**Exercise input:**
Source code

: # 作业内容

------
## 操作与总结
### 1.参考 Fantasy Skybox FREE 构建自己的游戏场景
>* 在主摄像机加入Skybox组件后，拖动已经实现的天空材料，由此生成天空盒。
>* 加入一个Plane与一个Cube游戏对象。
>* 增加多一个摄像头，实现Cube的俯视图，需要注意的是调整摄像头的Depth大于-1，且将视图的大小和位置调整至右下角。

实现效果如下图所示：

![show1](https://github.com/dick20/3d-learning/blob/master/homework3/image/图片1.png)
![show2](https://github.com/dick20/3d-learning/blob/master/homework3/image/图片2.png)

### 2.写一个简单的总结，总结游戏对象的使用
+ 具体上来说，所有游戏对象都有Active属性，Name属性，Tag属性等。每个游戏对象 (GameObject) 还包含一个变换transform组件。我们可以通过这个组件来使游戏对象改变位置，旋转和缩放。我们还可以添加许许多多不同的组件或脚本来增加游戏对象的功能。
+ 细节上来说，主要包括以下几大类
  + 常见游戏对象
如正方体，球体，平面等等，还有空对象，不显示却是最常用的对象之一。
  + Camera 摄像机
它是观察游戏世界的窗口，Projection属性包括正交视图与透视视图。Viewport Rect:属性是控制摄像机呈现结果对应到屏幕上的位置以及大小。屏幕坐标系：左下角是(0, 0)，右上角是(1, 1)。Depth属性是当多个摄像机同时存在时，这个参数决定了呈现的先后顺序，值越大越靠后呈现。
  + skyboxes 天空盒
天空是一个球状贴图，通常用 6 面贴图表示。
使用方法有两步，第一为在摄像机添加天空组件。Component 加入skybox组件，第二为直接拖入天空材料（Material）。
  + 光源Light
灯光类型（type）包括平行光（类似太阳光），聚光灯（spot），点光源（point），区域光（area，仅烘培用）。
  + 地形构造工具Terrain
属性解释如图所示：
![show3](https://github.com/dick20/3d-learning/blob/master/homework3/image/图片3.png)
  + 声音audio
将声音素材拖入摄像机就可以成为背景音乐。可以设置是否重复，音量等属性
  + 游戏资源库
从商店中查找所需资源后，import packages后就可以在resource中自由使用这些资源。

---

**What the exercise asks:** Show all lines from the data that contain "github".

**Result of this exercise:**
![show1](https://github.com/dick20/3d-learning/blob/master/homework3/image/图片1.png)
![show2](https://github.com/dick20/3d-learning/blob/master/homework3/image/图片2.png)
![show3](https://github.com/dick20/3d-learning/blob/master/homework3/image/图片3.png)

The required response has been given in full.